It would be easy to go ballistic over this article from CNBC on bonus payments at CalPERS.
As its investment portfolio was losing nearly a quarter of its value, the country’s largest public pension fund doled out six-figure bonuses and substantial raises to its top employees, an analysis by The Associated Press has found.
Board member Tony Olivera said the California Public Employees’ Retirement System tried to reduce the bonuses but was under contractual obligations to pay them.
CalPERS’ plunging value came as stock values tumbled around the world, the state’s economy suffered its worst decline in decades and basic state services faced severe budget cuts.
Virtually all of CalPERS’ investment managers were awarded bonuses of more than $10,000 each, with several earning bonuses of more than $100,000 during the 2008-09 fiscal year. The cash awards were distributed as the fund lost $59 billion.
CalPERS points out that bonuses were actually cut by more than 50% and in addition to the contractual requirement argument for paying bonuses notes that they try and tie incentive compensation to long-term performance in order to dissuade managers from focusing on short-term profits.
Though it hurts, I can see the logic of contracts that measure performance over the longer-term. This is the sort of regime that a lot of the critics of bank bonuses have been arguing in favor of. Here you see the apparent perverse result of incentive pay being granted in the midst of abysmal performance, but that’s the sort of outcome you would expect when you lengthen the time frame for measurement.

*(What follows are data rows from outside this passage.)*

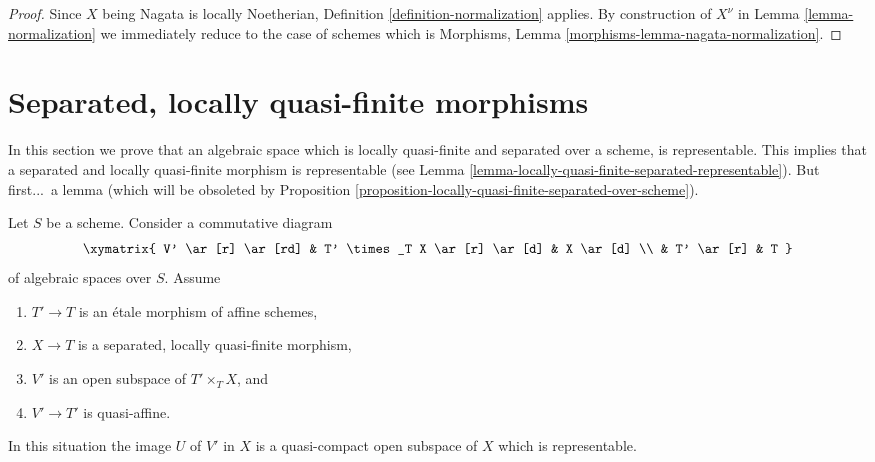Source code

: \begin{proof}
Since $X$ being Nagata is locally Noetherian,
Definition \ref{definition-normalization} applies.
By construction of $X^\nu$ in Lemma \ref{lemma-normalization}
we immediately reduce to the case of schemes which is
Morphisms, Lemma \ref{morphisms-lemma-nagata-normalization}.
\end{proof}












\section{Separated, locally quasi-finite morphisms}
\label{section-schemehood}

\noindent
In this section we prove that an algebraic space which is locally
quasi-finite and separated over a scheme, is representable. This
implies that a separated and locally quasi-finite morphism is
representable (see
Lemma \ref{lemma-locally-quasi-finite-separated-representable}).
But first...\ a lemma (which will be obsoleted by
Proposition \ref{proposition-locally-quasi-finite-separated-over-scheme}).

\begin{lemma}
\label{lemma-neighbourhood-scheme}
Let $S$ be a scheme. Consider a commutative diagram
$$
\xymatrix{
V' \ar[r] \ar[rd] & T' \times_T X \ar[r] \ar[d] & X \ar[d] \\
& T' \ar[r] & T
}
$$
of algebraic spaces over $S$. Assume
\begin{enumerate}
\item $T' \to T$ is an \'etale morphism of affine schemes,
\item $X \to T$ is a separated, locally quasi-finite morphism,
\item $V'$ is an open subspace of $T' \times_T X$, and
\item $V' \to T'$ is quasi-affine.
\end{enumerate}
In this situation the image $U$ of $V'$ in $X$ is a quasi-compact
open subspace of $X$ which is representable.
\end{lemma}

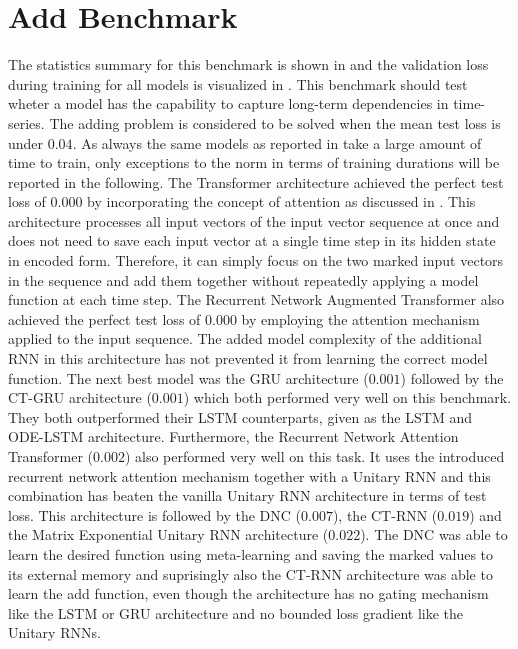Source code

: \documentclass[draft,final]{vutinfth} %
\begin{document}
    \section{Add Benchmark} \label{add_results}
    The statistics summary for this benchmark is shown in  and the validation loss during training for all models is visualized in .
    This benchmark should test wheter a model has the capability to capture long-term dependencies in time-series.
    The adding problem is considered to be solved when the mean test loss is under $0.04$.
    As always the same models as reported in  take a large amount of time to train, only exceptions to the norm in terms of training durations will be reported in the following.
    The Transformer architecture achieved the perfect test loss of $0.000$ by incorporating the concept of attention as discussed in .
    This architecture processes all input vectors of the input vector sequence at once and does not need to save each input vector at a single time step in its hidden state in encoded form.
    Therefore, it can simply focus on the two marked input vectors in the sequence and add them together without repeatedly applying a model function at each time step.
    The Recurrent Network Augmented Transformer also achieved the perfect test loss of $0.000$ by employing the attention mechanism applied to the input sequence. 
    The added model complexity of the additional RNN in this architecture has not prevented it from learning the correct model function.
    The next best model was the GRU architecture ($0.001$) followed by the CT-GRU architecture ($0.001$) which both performed very well on this benchmark.
    They both outperformed their LSTM counterparts, given as the LSTM and ODE-LSTM architecture. 
    Furthermore, the Recurrent Network Attention Transformer ($0.002$) also performed very well on this task.
    It uses the introduced recurrent network attention mechanism together with a Unitary RNN and this combination has beaten the vanilla Unitary RNN architecture in terms of test loss.
    This architecture is followed by the DNC ($0.007$), the CT-RNN ($0.019$) and the Matrix Exponential Unitary RNN architecture ($0.022$).
    The DNC was able to learn the desired function using meta-learning and saving the marked values to its external memory and suprisingly also the CT-RNN architecture was able to learn the add function, even though the architecture has no gating mechanism like the LSTM or GRU architecture and no bounded loss gradient like the Unitary RNNs.
\end{document}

There are times, however, when you wonder just how badly someone needs to screw up in order not to get a bonus and more appropriately lose their job. Such would be the case with the real estate investment manager for CalPERS.
Real estate was the hardest-hit investment category in the CalPERS portfolio during the 2008-09 fiscal year, suffering from the same property devaluations felt across the country. That portfolio lost 47.9 percent of its value over the fiscal year.
CalPERS awarded the portfolio’s senior investment manager, Ted Eliopoulos, a $93,941 bonus on top of his $333,124 salary, which was 8 percent higher than the previous year. According to CalPERS’ annual report, the global equity portfolio saw a 26 percent decline in U.S. stocks and a 32.4 percent drop in international stocks during 2008-09.
At some point you have to throw your incentive plans out the window and admit to the fact that sometimes people just make a mess of their job and need to pay a price for doing so.